Casilla ruled at fault for collision confusion

DETROIT -- Tigers right-hander Doug Fister shut down every Twins' attempt at a rally on Saturday. He didn't necessarily need help, but he got it on a questionable call by second-base umpire Brian O'Nora in the fifth inning.

The Twins trailed, 8-0, and second baseman Alexi Casilla doubled to lead off the fifth. Two batters later, Denard Span popped up to the center of the diamond, and as Tigers shortstop Jhonny Peralta drifted over the make the play he collided with Casilla and the ball touched the ground.

However, Casilla had trotted back to second with his back facing Peralta.

According to the Major League Baseball Rule 7.08(b): "A runner who is adjudged to have hindered a fielder who is attempting to play on a batted ball is out whether it was intentional or not. If, however, the runner has contact with a legally occupied base when he hinders the fielder, he should not be called out, unless such hindrance, in the umpire's judgement ... is intentional."

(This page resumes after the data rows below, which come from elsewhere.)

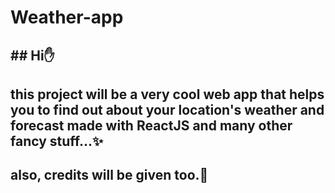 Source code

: ﻿# Weather-app

## ## Hi✋
## this project will be a very cool web app that helps you to find out about your location's weather and forecast made with ReactJS and many other fancy stuff...✨
## also, credits will be given too.🤖
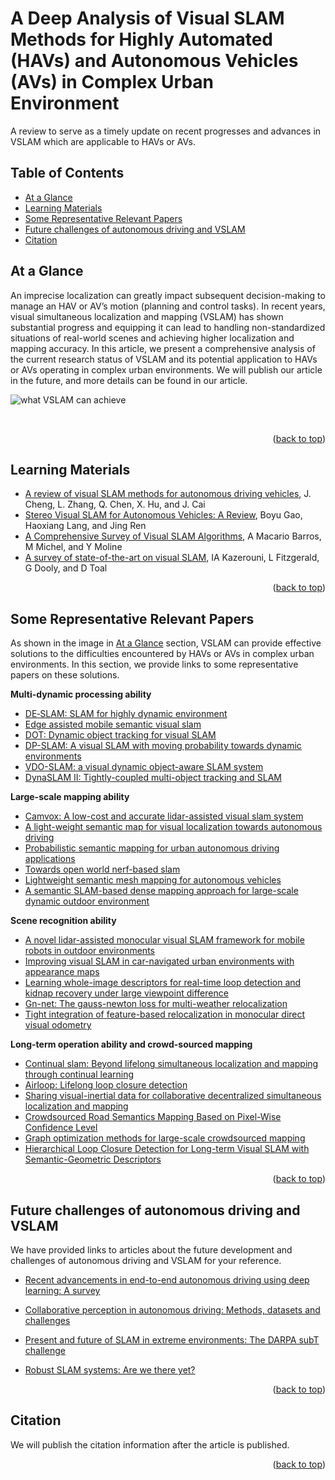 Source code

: # A Deep Analysis of Visual SLAM Methods for Highly Automated (HAVs) and Autonomous Vehicles (AVs) in Complex  Urban Environment
A review to serve as a timely update on recent progresses and advances in VSLAM which are applicable to HAVs or AVs.

## Table of Contents
- [At a Glance](#at-a-glance)
- [Learning Materials](#learning-materials)
- [Some Representative Relevant Papers](#some-representative-relevant-papers)
- [Future challenges of autonomous driving and VSLAM](#future-challenges-of-autonomous-driving-and-vslam)
- [Citation](#citation)
  
## At a Glance
An imprecise localization can greatly impact subsequent decision-making to manage an HAV or AV’s motion (planning and control tasks). In recent years, visual simultaneous localization and mapping (VSLAM) has shown substantial progress and equipping it can lead to handling non-standardized situations of real-world scenes and achieving higher localization and mapping accuracy. In this article, we present a comprehensive analysis of the current research status of VSLAM and its potential application to HAVs or AVs operating in complex urban environments. We will publish our article in the future, and more details can be found in our article.
<br/>

![what VSLAM can achieve](https://github.com/bumblebee15138/A-Deep-Analysis-of-VSLAM-Methods-for-HAVs-and-AVs-in-Complex-Urban-Environment/blob/main/assets/what%20VSLAM%20can%20achieve.png)

<br/>
<p align="right">(<a href="#top">back to top</a>)</p>

## Learning Materials
- [A review of visual SLAM methods for autonomous driving vehicles](https://www.sciencedirect.com/science/article/pii/S0952197622001853), J. Cheng, L. Zhang, Q. Chen, X. Hu, and J. Cai
- [Stereo Visual SLAM for Autonomous Vehicles: A Review](https://ieeexplore.ieee.org/abstract/document/9283161), Boyu Gao, Haoxiang Lang, and Jing Ren
- [A Comprehensive Survey of Visual SLAM Algorithms](https://www.mdpi.com/2218-6581/11/1/24), A Macario Barros, M Michel, and Y Moline
- [A survey of state-of-the-art on visual SLAM](https://www.sciencedirect.com/science/article/pii/S0957417422010156), IA Kazerouni, L Fitzgerald, G Dooly, and D Toal
<p align="right">(<a href="#top">back to top</a>)</p>

## Some Representative Relevant Papers
As shown in the image in [At a Glance](#at-a-glance) section, VSLAM can provide effective solutions to the difficulties encountered by HAVs or AVs in complex urban environments. In this section, we provide links to some representative papers on these solutions.

**Multi-dynamic processing ability**
- [DE‐SLAM: SLAM for highly dynamic environment](https://onlinelibrary.wiley.com/doi/abs/10.1002/rob.22062)
- [Edge assisted mobile semantic visual slam](https://ieeexplore.ieee.org/abstract/document/9155438)
- [DOT: Dynamic object tracking for visual SLAM](https://ieeexplore.ieee.org/abstract/document/9561452)
- [DP-SLAM: A visual SLAM with moving probability towards dynamic environments](https://www.sciencedirect.com/science/article/abs/pii/S0020025520311841)
- [VDO-SLAM: a visual dynamic object-aware SLAM system](https://arxiv.org/abs/2005.11052)
- [DynaSLAM II: Tightly-coupled multi-object tracking and SLAM](https://ieeexplore.ieee.org/abstract/document/9385844)

**Large-scale mapping ability**
- [Camvox: A low-cost and accurate lidar-assisted visual slam system](https://ieeexplore.ieee.org/abstract/document/9561149)
- [A light-weight semantic map for visual localization towards autonomous driving](https://ieeexplore.ieee.org/abstract/document/9561663)
- [Probabilistic semantic mapping for urban autonomous driving applications](https://ieeexplore.ieee.org/abstract/document/9341738)
- [Towards open world nerf-based slam](https://ieeexplore.ieee.org/abstract/document/10229827)
- [Lightweight semantic mesh mapping for autonomous vehicles](https://ieeexplore.ieee.org/abstract/document/9560996)
- [A semantic SLAM-based dense mapping approach for large-scale dynamic outdoor environment](https://www.sciencedirect.com/science/article/abs/pii/S0263224122011976)

**Scene recognition ability**
- [A novel lidar-assisted monocular visual SLAM framework for mobile robots in outdoor environments](https://ieeexplore.ieee.org/abstract/document/9826793)
- [Improving visual SLAM in car-navigated urban environments with appearance maps](https://ieeexplore.ieee.org/abstract/document/9341451)
- [Learning whole-image descriptors for real-time loop detection and kidnap recovery under large viewpoint difference](https://www.sciencedirect.com/science/article/abs/pii/S0921889021000981)
- [Gn-net: The gauss-newton loss for multi-weather relocalization](https://ieeexplore.ieee.org/abstract/document/8954808)
- [Tight integration of feature-based relocalization in monocular direct visual odometry](https://ieeexplore.ieee.org/abstract/document/9561217)

**Long-term operation ability and crowd-sourced mapping**
- [Continual slam: Beyond lifelong simultaneous localization and mapping through continual learning](https://link.springer.com/chapter/10.1007/978-3-031-25555-7_3)
- [Airloop: Lifelong loop closure detection](https://ieeexplore.ieee.org/abstract/document/9811658)
- [Sharing visual-inertial data for collaborative decentralized simultaneous localization and mapping](https://www.sciencedirect.com/science/article/abs/pii/S0921889021002177)
- [Crowdsourced Road Semantics Mapping Based on Pixel-Wise Confidence Level](https://link.springer.com/article/10.1007/s42154-021-00173-x)
- [Graph optimization methods for large-scale crowdsourced mapping](https://ieeexplore.ieee.org/abstract/document/9190292)
- [Hierarchical Loop Closure Detection for Long-term Visual SLAM with Semantic-Geometric Descriptors](https://ieeexplore.ieee.org/abstract/document/9564866)

<p align="right">(<a href="#top">back to top</a>)</p>

## Future challenges of autonomous driving and VSLAM
We have provided links to articles about the future development and challenges of autonomous driving and VSLAM for your reference.
- [Recent advancements in end-to-end autonomous driving using deep learning: A survey](https://ieeexplore.ieee.org/abstract/document/10258330)
- [Collaborative perception in autonomous driving: Methods, datasets and challenges](https://arxiv.org/abs/2301.06262)
- [Present and future of SLAM in extreme environments: The DARPA subT challenge](https://ieeexplore.ieee.org/abstract/document/10286080/)
- [Robust SLAM systems: Are we there yet?](https://ieeexplore.ieee.org/abstract/document/9636814)

  <p align="right">(<a href="#top">back to top</a>)</p>

## Citation
We will publish the citation information after the article is published.

<p align="right">(<a href="#top">back to top</a>)</p>
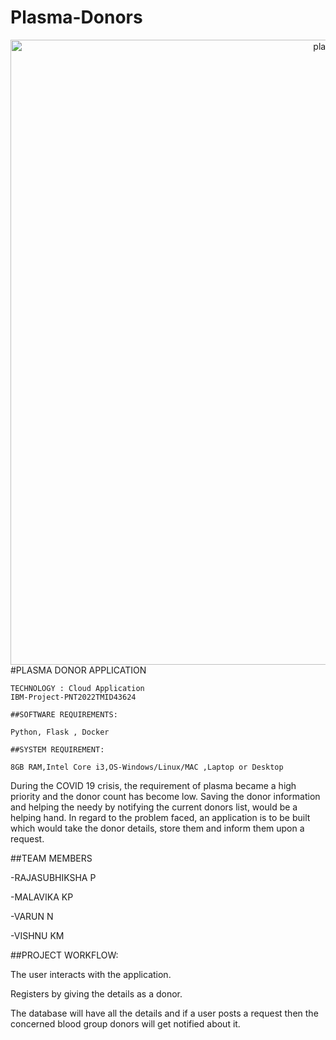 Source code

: # Plasma-Donors
<center>
    <img style=width:1000px src="https://repository-images.githubusercontent.com/275387860/eb497480-0642-11eb-9aa3-ffdbb0e84246" alt="plasma"></center>
    #PLASMA DONOR APPLICATION
    
    TECHNOLOGY : Cloud Application 
    IBM-Project-PNT2022TMID43624
    
    ##SOFTWARE REQUIREMENTS:

    Python, Flask , Docker
    
    ##SYSTEM REQUIREMENT:
    
    8GB RAM,Intel Core i3,OS-Windows/Linux/MAC ,Laptop or Desktop
During the COVID 19 crisis, the requirement of plasma became a high priority and the donor count has become low. 
Saving the donor information and helping the needy by notifying the current donors list, would be a helping hand.
In regard to the problem faced, an application is to be built which would take the donor details, 
store them and inform them upon a request.

##TEAM MEMBERS

-RAJASUBHIKSHA P

-MALAVIKA KP

-VARUN N

-VISHNU KM

##PROJECT WORKFLOW:

The user interacts with the application.

Registers by giving the details as a donor.

The database will have all the details and if a user posts a request then the concerned blood group donors will get notified about it.
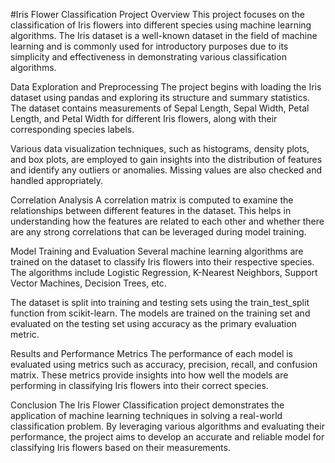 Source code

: #Iris Flower Classification Project
Overview
This project focuses on the classification of Iris flowers into different species using machine learning algorithms. The Iris dataset is a well-known dataset in the field of machine learning and is commonly used for introductory purposes due to its simplicity and effectiveness in demonstrating various classification algorithms.

Data Exploration and Preprocessing
The project begins with loading the Iris dataset using pandas and exploring its structure and summary statistics. The dataset contains measurements of Sepal Length, Sepal Width, Petal Length, and Petal Width for different Iris flowers, along with their corresponding species labels.

Various data visualization techniques, such as histograms, density plots, and box plots, are employed to gain insights into the distribution of features and identify any outliers or anomalies. Missing values are also checked and handled appropriately.

Correlation Analysis
A correlation matrix is computed to examine the relationships between different features in the dataset. This helps in understanding how the features are related to each other and whether there are any strong correlations that can be leveraged during model training.

Model Training and Evaluation
Several machine learning algorithms are trained on the dataset to classify Iris flowers into their respective species. The algorithms include Logistic Regression, K-Nearest Neighbors, Support Vector Machines, Decision Trees, etc.

The dataset is split into training and testing sets using the train_test_split function from scikit-learn. The models are trained on the training set and evaluated on the testing set using accuracy as the primary evaluation metric.

Results and Performance Metrics
The performance of each model is evaluated using metrics such as accuracy, precision, recall, and confusion matrix. These metrics provide insights into how well the models are performing in classifying Iris flowers into their correct species.

Conclusion
The Iris Flower Classification project demonstrates the application of machine learning techniques in solving a real-world classification problem. By leveraging various algorithms and evaluating their performance, the project aims to develop an accurate and reliable model for classifying Iris flowers based on their measurements.

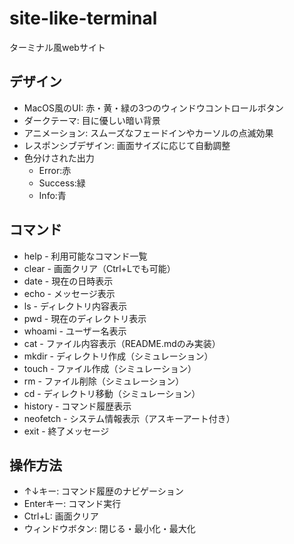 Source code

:# site-like-terminal
ターミナル風webサイト

## デザイン

- MacOS風のUI: 赤・黄・緑の3つのウィンドウコントロールボタン
- ダークテーマ: 目に優しい暗い背景
- アニメーション: スムーズなフェードインやカーソルの点滅効果
- レスポンシブデザイン: 画面サイズに応じて自動調整
- 色分けされた出力
    - Error:赤
    - Success:緑
    - Info:青

## コマンド

- help - 利用可能なコマンド一覧
- clear - 画面クリア（Ctrl+Lでも可能）
- date - 現在の日時表示
- echo - メッセージ表示
- ls - ディレクトリ内容表示
- pwd - 現在のディレクトリ表示
- whoami - ユーザー名表示
- cat - ファイル内容表示（README.mdのみ実装）
- mkdir - ディレクトリ作成（シミュレーション）
- touch - ファイル作成（シミュレーション）
- rm - ファイル削除（シミュレーション）
- cd - ディレクトリ移動（シミュレーション）
- history - コマンド履歴表示
- neofetch - システム情報表示（アスキーアート付き）
- exit - 終了メッセージ

## 操作方法

- ↑↓キー: コマンド履歴のナビゲーション
- Enterキー: コマンド実行
- Ctrl+L: 画面クリア
- ウィンドウボタン: 閉じる・最小化・最大化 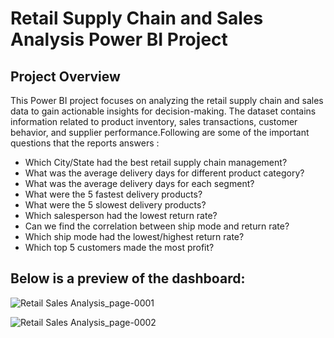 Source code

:# Retail Supply Chain and Sales Analysis Power BI Project

## Project Overview

This Power BI project focuses on analyzing the retail supply chain and sales data to gain actionable insights for decision-making. The dataset contains information related to product inventory, sales transactions, customer behavior, and supplier performance.Following are some of the important questions that the reports answers : 

* Which City/State had the best retail supply chain management?
* What was the average delivery days for different product category?
* What was the average delivery days for each segment?
* What were the 5 fastest delivery products?
* What were the 5 slowest delivery products?
* Which salesperson had the lowest return rate?
* Can we find the correlation between ship mode and return rate?
* Which ship mode had the lowest/highest return rate?
* Which top 5 customers made the most profit?

## Below is a preview of the dashboard:

![Retail Sales Analysis_page-0001](https://github.com/sohang05/Portfolio-Projects/assets/73344291/3c1efcf0-081d-405e-a727-ee717a9e01a7)

![Retail Sales Analysis_page-0002](https://github.com/sohang05/Portfolio-Projects/assets/73344291/dec2392b-0861-461f-a8d8-3009b3d7eadc)
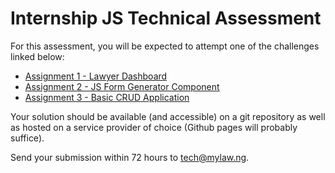 # Internship JS Technical Assessment

For this assessment, you will be expected to attempt one of the challenges linked below:

- [Assignment 1 - Lawyer Dashboard](./assignment-1/README.md)
- [Assignment 2 - JS Form Generator Component](./assignment-2/README.md)
- [Assignment 3 - Basic CRUD Application](./assignment-3/README.md)

Your solution should be available (and accessible) on a git repository as well as hosted on a service provider of choice (Github pages will probably suffice).

Send your submission within 72 hours to tech@mylaw.ng.
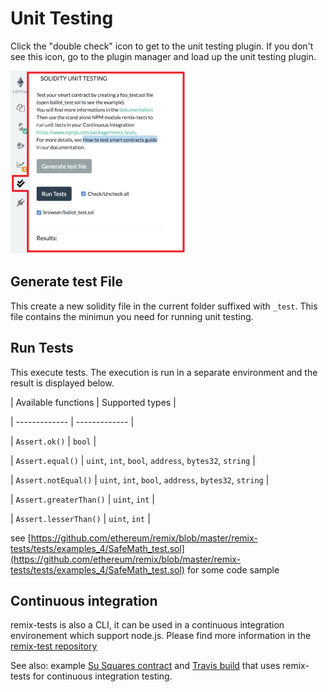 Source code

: Unit Testing
============

Click the "double check" icon to get to the unit testing plugin.  If you don't see this icon, go to the plugin manager and load up the unit testing plugin.

![](images/a-unit-testing1.png)

Generate test File
------------------

This create a new solidity file in the current folder suffixed with `_test`.
This file contains the minimun you need for running unit testing.

Run Tests
---------

This execute tests. The execution is run in a separate environment and the result is displayed below.

| Available functions  | Supported types |

| ------------- | ------------- |

| `Assert.ok()`  | `bool`  |

| `Assert.equal()`  | `uint`, `int`, `bool`, `address`, `bytes32`, `string`  |

| `Assert.notEqual()` | `uint`, `int`, `bool`, `address`, `bytes32`, `string`  |

| `Assert.greaterThan()` | `uint`, `int` |

| `Assert.lesserThan()` | `uint`, `int` |

see [https://github.com/ethereum/remix/blob/master/remix-tests/tests/examples_4/SafeMath_test.sol](https://github.com/ethereum/remix/blob/master/remix-tests/tests/examples_4/SafeMath_test.sol) for some code sample

Continuous integration
----------------------

remix-tests is also a CLI, it can be used in a continuous integration environement which support node.js.
Please find more information in the [remix-test repository](https://github.com/ethereum/remix/tree/master/remix-tests)

See also: example [Su Squares contract](https://github.com/su-squares/ethereum-contract/tree/e542f37d4f8f6c7b07d90a6554424268384a4186) and [Travis build](https://travis-ci.org/su-squares/ethereum-contract/builds/446186067) that uses remix-tests for continuous integration testing.

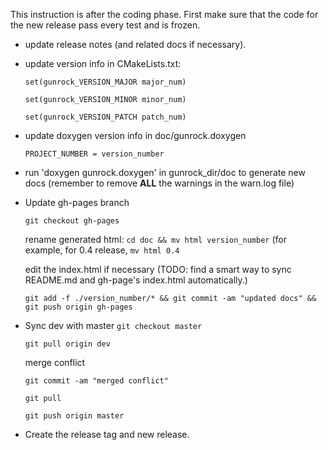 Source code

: This instruction is after the coding phase. First make sure that the code for the new release pass every test and is frozen.

- update release notes (and related docs if necessary).
- update version info in CMakeLists.txt:

  `set(gunrock_VERSION_MAJOR major_num)`
  
  `set(gunrock_VERSION_MINOR minor_num)`
  
  `set(gunrock_VERSION_PATCH patch_num)`
- update doxygen version info in doc/gunrock.doxygen
  
  `PROJECT_NUMBER = version_number`
- run 'doxygen gunrock.doxygen' in gunrock_dir/doc to generate new docs (remember to remove **ALL**
  the warnings in the warn.log file)
  
- Update gh-pages branch

  `git checkout gh-pages`
  
  rename generated html: `cd doc && mv html version_number` (for example, for 0.4 release, `mv html 0.4`

  edit the index.html if necessary (TODO: find a smart way to sync README.md and gh-page's index.html automatically.)
  
  `git add -f ./version_number/* && git commit -am "updated docs" && git push origin gh-pages`
  
- Sync dev with master
  `git checkout master`
  
  `git pull origin dev`
  
  merge conflict
  
  `git commit -am "merged conflict"`
  
  `git pull`
  
  `git push origin master`
  
- Create the release tag and new release.
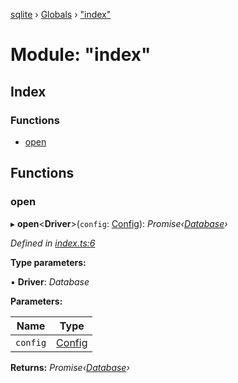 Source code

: [sqlite](../README.md) › [Globals](../globals.md) › ["index"](_index_.md)

# Module: "index"

## Index

### Functions

* [open](_index_.md#open)

## Functions

###  open

▸ **open**<**Driver**>(`config`: [Config](_interfaces_sqlite_interfaces_.md#config)): *Promise‹[Database](../classes/_database_.database.md)›*

*Defined in [index.ts:6](https://github.com/kriasoft/node-sqlite/blob/16a8dec/src/index.ts#L6)*

**Type parameters:**

▪ **Driver**: *Database*

**Parameters:**

Name | Type |
------ | ------ |
`config` | [Config](_interfaces_sqlite_interfaces_.md#config) |

**Returns:** *Promise‹[Database](../classes/_database_.database.md)›*
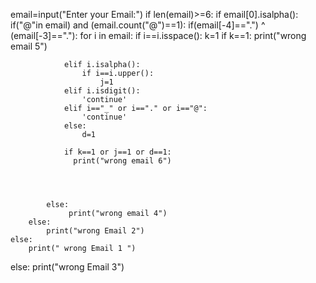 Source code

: email=input("Enter your Email:")
if len(email)>=6:
    if email[0].isalpha():
        if("@"in email) and (email.count("@")==1):
            if(email[-4]==".") ^ (email[-3]=="."):
                for i in email:
                    if i==i.isspace():
                        k=1
                if k==1:
                    print("wrong email 5")
                
                elif i.isalpha():
                    if i==i.upper():
                        j=1
                elif i.isdigit():
                    'continue'
                elif i=="_" or i=="." or i=="@":
                    'continue'
                else:
                    d=1

                if k==1 or j==1 or d==1:
                  print("wrong email 6")




            else:
                 print("wrong email 4")
        else:
            print("wrong Email 2")
    else:
        print(" wrong Email 1 ")
else:
    print("wrong Email 3")
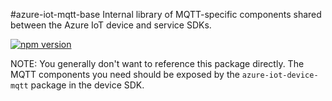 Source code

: #azure-iot-mqtt-base
Internal library of MQTT-specific components shared between the Azure IoT device and service SDKs.

[![npm version](https://badge.fury.io/js/azure-iot-mqtt-base.svg)](https://badge.fury.io/js/azure-iot-mqtt-base)

NOTE: You generally don't want to reference this package directly. The MQTT components you need should be exposed by the `azure-iot-device-mqtt` package in the device SDK. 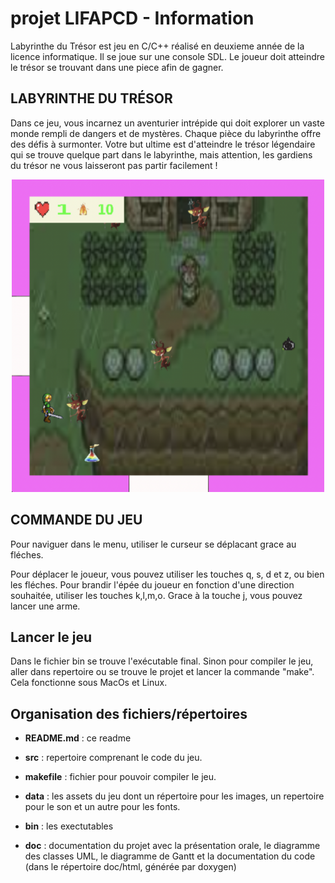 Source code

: # projet LIFAPCD - Information

Labyrinthe du Trésor est jeu en C/C++ réalisé en deuxieme année de la licence informatique. 
Il se joue sur une console SDL. Le joueur doit atteindre le trésor se trouvant dans une piece afin de gagner. 


## LABYRINTHE DU TRÉSOR 

Dans ce jeu, vous incarnez un aventurier intrépide qui doit explorer un vaste monde rempli de dangers et de mystères. Chaque pièce du labyrinthe offre des défis à surmonter. Votre but ultime est d'atteindre le trésor légendaire qui se trouve quelque part dans le labyrinthe, mais attention, les gardiens du trésor ne vous laisseront pas partir facilement !

<p align="center">
    <img src="data/image/imReadme.png" alt="image du jeu" width="500" height="500">
</p>

## COMMANDE DU JEU 

Pour naviguer dans le menu, utiliser le curseur se déplacant grace au fléches. 

Pour déplacer le joueur, vous pouvez utiliser les touches q, s, d et z, ou bien les fléches. 
Pour brandir l'épée du joueur en fonction d'une direction souhaitée, utiliser les touches k,l,m,o. 
Grace à la touche j, vous pouvez lancer une arme. 

## Lancer le jeu
Dans le fichier bin se trouve l'exécutable final. Sinon pour compiler le jeu, aller dans repertoire ou se trouve le projet et lancer la commande "make". Cela fonctionne sous MacOs et Linux. 

## Organisation des fichiers/répertoires

- **README.md**       : ce readme

- **src** : repertoire comprenant le code du jeu.  

- **makefile** : fichier pour pouvoir compiler le jeu. 

- **data** : les assets du jeu dont un répertoire pour les images, un repertoire pour le son et un autre pour les fonts. 

- **bin** : les exectutables

- **doc** : documentation du projet avec la présentation orale, le diagramme des classes UML, le diagramme de Gantt et la documentation du code (dans le répertoire doc/html, générée par doxygen)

Neither Twins manager Ron Gardenhire nor Casilla thought it was intentional, prompting the skipper to argue the call.

"He said Alexi has to make an effort to get out of the way," Gardenhire said. "I know the bag can't protect the runner. I know the runner has to make an effort to get out of the way. I don't know where he was supposed to go.

"Jhonny kind of screwed the pop fly up by coming in and then chasing it backwards. Then he ran over Lexi."

Casilla said he didn't make much of an effort to avoid the collision, but that's because he had no idea it was coming.

"I just went back to the bag and stayed on the bag. I didn't see him coming toward me because my face was looking straight to center field," he said. "I just felt him hit me and I tried to stay on the bag, but [O'Nora] called me out right away."

With the Twins in an eight-run hole, it certainly wasn't a game-changer. But it's quite possible it could've prevented the shutout, as Span would've been awarded first and Joe Mauer -- after Ben Revere's strikeout -- was due up.